*** Opening EXERCISE DATA ***
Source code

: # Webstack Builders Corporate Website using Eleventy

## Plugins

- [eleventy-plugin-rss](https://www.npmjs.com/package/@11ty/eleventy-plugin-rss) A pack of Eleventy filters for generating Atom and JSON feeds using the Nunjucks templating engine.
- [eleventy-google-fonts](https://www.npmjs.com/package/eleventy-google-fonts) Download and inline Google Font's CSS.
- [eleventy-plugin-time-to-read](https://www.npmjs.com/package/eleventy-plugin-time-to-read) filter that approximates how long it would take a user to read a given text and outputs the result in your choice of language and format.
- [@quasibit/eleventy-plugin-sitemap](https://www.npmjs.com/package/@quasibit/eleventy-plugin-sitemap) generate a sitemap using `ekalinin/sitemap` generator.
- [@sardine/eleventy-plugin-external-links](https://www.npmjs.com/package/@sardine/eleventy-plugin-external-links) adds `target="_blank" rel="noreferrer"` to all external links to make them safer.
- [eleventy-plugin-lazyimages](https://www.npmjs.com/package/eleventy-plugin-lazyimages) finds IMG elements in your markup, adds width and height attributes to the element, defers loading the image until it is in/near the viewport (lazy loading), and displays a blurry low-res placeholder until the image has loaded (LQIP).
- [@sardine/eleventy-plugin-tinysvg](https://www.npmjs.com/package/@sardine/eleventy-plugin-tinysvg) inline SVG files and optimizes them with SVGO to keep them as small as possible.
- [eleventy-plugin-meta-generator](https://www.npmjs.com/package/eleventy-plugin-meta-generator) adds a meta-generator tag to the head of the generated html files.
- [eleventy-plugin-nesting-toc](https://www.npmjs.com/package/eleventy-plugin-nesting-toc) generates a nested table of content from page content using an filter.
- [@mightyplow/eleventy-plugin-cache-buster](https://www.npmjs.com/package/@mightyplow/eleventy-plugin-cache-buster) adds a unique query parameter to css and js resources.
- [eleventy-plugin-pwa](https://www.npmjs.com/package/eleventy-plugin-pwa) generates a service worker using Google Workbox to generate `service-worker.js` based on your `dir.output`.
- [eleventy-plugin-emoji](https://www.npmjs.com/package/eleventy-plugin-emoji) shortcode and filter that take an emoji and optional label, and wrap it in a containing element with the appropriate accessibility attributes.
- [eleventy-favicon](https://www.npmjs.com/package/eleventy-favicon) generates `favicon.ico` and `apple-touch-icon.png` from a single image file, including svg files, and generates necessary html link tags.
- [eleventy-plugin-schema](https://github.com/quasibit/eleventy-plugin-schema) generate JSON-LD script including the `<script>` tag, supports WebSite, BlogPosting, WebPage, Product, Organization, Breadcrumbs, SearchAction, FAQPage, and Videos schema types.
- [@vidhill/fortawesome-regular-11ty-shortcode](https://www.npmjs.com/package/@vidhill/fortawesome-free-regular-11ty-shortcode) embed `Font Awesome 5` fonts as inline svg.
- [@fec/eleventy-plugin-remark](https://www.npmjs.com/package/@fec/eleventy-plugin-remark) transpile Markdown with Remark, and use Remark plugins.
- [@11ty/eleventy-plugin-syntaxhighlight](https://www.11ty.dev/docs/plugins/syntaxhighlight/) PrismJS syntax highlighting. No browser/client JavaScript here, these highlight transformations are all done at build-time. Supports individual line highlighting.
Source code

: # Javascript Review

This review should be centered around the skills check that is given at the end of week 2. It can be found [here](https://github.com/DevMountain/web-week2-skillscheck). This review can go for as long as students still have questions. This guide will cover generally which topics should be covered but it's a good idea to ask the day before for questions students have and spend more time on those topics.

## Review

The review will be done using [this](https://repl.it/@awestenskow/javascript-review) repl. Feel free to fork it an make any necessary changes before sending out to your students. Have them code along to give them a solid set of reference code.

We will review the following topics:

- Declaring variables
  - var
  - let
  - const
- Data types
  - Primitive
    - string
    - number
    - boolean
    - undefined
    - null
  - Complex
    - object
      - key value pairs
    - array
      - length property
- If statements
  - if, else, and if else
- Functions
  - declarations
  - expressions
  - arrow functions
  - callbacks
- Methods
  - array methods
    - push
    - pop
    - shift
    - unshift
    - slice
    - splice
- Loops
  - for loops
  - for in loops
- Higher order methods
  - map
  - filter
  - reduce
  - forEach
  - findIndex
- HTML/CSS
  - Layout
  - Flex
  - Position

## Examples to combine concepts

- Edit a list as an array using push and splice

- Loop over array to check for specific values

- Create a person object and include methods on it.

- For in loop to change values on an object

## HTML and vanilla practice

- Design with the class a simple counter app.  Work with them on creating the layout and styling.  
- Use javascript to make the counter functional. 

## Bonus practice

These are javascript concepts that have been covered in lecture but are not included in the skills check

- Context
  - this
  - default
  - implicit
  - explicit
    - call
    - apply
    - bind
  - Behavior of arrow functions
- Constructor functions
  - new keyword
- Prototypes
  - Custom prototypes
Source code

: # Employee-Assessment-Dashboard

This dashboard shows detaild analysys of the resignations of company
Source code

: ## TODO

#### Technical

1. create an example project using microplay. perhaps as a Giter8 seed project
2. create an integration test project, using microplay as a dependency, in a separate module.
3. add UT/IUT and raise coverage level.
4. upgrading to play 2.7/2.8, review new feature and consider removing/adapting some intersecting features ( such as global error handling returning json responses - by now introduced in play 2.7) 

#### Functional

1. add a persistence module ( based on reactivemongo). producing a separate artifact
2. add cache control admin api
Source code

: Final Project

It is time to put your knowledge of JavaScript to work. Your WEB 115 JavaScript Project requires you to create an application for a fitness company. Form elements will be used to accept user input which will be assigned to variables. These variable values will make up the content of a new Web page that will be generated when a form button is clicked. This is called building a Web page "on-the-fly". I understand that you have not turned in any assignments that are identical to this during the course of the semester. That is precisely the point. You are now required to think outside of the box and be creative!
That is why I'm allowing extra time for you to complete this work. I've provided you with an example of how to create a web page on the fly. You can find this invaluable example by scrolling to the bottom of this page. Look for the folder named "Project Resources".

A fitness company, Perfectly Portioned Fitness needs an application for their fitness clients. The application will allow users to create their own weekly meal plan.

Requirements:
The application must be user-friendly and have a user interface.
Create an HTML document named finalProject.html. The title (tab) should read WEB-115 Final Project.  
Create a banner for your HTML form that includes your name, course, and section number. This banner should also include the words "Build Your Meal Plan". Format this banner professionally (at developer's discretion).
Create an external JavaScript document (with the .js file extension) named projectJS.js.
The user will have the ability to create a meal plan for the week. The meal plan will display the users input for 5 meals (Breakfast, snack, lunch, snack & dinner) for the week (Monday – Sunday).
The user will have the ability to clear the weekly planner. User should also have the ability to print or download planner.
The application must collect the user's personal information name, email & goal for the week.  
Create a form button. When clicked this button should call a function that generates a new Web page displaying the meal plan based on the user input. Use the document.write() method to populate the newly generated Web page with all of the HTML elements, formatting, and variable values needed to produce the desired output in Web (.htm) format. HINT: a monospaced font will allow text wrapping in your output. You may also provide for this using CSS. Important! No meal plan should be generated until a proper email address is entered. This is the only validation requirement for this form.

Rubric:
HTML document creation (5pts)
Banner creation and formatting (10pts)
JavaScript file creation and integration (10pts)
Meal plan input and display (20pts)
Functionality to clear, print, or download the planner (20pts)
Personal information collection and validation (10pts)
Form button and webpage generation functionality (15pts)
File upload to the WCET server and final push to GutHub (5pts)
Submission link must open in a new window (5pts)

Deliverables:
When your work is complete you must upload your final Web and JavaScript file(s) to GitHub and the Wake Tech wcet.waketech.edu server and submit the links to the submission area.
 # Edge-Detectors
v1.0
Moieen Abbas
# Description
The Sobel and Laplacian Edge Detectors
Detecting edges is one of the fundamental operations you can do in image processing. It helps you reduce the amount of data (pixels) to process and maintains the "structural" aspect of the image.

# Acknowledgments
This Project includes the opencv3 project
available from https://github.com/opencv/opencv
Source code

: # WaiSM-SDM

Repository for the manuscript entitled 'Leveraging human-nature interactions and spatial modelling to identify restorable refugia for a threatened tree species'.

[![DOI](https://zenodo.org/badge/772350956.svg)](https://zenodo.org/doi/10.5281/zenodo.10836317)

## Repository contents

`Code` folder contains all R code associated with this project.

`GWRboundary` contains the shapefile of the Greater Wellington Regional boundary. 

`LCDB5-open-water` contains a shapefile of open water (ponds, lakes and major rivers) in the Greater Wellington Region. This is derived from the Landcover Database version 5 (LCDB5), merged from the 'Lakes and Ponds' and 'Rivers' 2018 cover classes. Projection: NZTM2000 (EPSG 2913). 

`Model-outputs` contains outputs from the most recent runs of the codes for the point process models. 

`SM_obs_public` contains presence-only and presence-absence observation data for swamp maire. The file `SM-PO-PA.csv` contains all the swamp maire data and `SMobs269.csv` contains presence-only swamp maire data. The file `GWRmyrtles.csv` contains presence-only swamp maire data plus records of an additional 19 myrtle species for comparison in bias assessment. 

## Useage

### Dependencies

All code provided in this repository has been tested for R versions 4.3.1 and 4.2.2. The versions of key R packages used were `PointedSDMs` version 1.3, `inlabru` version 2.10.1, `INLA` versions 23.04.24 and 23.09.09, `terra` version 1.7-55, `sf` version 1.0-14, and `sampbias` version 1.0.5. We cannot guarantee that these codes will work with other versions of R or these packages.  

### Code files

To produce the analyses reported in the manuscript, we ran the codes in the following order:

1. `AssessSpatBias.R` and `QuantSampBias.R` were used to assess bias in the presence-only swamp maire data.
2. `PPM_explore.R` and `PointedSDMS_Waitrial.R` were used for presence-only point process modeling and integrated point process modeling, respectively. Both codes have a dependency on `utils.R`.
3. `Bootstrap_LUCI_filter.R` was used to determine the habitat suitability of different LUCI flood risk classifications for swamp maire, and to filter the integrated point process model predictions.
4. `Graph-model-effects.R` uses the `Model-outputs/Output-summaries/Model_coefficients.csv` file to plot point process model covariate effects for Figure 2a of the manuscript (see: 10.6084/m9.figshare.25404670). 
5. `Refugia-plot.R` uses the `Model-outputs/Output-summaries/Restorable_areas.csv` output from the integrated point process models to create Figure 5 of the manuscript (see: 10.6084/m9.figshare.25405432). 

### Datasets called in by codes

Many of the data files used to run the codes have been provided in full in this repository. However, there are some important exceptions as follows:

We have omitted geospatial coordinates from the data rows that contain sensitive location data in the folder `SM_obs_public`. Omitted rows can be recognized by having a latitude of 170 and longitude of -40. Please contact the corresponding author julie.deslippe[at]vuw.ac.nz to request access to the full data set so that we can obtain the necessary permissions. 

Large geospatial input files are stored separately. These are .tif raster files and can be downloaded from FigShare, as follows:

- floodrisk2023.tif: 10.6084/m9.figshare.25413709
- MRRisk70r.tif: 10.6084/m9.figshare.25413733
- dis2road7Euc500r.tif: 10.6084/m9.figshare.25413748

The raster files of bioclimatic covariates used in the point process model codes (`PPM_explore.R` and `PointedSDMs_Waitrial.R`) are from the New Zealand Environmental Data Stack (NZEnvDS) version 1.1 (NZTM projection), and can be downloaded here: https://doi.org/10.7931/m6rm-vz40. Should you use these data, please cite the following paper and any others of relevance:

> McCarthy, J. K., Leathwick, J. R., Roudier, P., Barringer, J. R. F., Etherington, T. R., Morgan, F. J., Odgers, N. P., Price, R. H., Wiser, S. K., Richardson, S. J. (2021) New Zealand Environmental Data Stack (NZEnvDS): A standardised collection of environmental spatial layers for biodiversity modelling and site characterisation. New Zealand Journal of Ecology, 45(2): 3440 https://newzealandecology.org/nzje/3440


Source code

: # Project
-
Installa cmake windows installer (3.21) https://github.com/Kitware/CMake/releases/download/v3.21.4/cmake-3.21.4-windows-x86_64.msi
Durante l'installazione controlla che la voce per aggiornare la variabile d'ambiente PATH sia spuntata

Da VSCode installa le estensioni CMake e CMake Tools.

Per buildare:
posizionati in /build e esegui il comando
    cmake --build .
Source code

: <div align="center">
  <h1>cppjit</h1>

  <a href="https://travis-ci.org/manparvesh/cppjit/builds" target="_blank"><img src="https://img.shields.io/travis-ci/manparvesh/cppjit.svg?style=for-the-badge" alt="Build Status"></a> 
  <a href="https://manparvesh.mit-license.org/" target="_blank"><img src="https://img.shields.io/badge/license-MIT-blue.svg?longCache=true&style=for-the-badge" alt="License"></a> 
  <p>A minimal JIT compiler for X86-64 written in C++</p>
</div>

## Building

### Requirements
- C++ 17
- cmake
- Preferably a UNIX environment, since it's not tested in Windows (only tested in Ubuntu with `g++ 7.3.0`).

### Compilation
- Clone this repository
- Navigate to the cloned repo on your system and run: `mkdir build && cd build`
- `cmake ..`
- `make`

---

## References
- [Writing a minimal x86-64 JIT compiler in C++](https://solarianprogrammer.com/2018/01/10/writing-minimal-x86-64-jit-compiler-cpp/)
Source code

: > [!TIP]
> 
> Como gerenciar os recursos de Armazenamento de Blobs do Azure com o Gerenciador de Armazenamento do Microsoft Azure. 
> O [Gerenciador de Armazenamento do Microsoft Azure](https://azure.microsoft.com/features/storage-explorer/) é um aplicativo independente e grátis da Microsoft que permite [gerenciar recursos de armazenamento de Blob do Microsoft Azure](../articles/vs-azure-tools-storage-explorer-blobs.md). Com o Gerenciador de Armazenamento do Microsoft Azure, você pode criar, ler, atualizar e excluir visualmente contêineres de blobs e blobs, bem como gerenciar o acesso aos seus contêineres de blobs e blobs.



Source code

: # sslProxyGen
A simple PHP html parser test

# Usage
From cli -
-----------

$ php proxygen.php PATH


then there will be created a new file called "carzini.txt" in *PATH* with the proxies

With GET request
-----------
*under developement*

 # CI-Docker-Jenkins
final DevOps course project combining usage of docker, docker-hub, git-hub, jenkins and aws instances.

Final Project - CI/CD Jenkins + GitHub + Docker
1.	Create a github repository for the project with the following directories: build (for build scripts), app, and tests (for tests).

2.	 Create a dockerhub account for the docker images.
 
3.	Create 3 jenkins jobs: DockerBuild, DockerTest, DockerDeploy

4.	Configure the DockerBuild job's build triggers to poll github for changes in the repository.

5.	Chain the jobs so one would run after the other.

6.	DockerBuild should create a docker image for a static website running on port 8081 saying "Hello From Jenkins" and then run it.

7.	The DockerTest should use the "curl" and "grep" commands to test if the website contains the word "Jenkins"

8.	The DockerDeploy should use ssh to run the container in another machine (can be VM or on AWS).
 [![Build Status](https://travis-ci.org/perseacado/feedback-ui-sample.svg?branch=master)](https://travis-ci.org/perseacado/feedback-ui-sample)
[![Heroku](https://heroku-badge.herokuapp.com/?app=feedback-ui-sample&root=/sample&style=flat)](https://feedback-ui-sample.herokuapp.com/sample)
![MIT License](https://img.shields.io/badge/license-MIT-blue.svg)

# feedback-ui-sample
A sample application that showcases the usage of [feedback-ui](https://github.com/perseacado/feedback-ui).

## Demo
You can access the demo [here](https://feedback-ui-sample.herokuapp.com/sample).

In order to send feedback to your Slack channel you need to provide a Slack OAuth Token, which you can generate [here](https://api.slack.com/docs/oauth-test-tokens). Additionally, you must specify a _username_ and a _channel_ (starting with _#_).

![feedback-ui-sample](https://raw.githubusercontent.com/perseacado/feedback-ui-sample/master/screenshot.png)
*** Closing EXERCISE DATA ***
> WHAT YOU WILL DO:
Reproduce every line of the records containing the string "master".

> RESULT:
 [![Build Status](https://travis-ci.org/perseacado/feedback-ui-sample.svg?branch=master)](https://travis-ci.org/perseacado/feedback-ui-sample)
![feedback-ui-sample](https://raw.githubusercontent.com/perseacado/feedback-ui-sample/master/screenshot.png)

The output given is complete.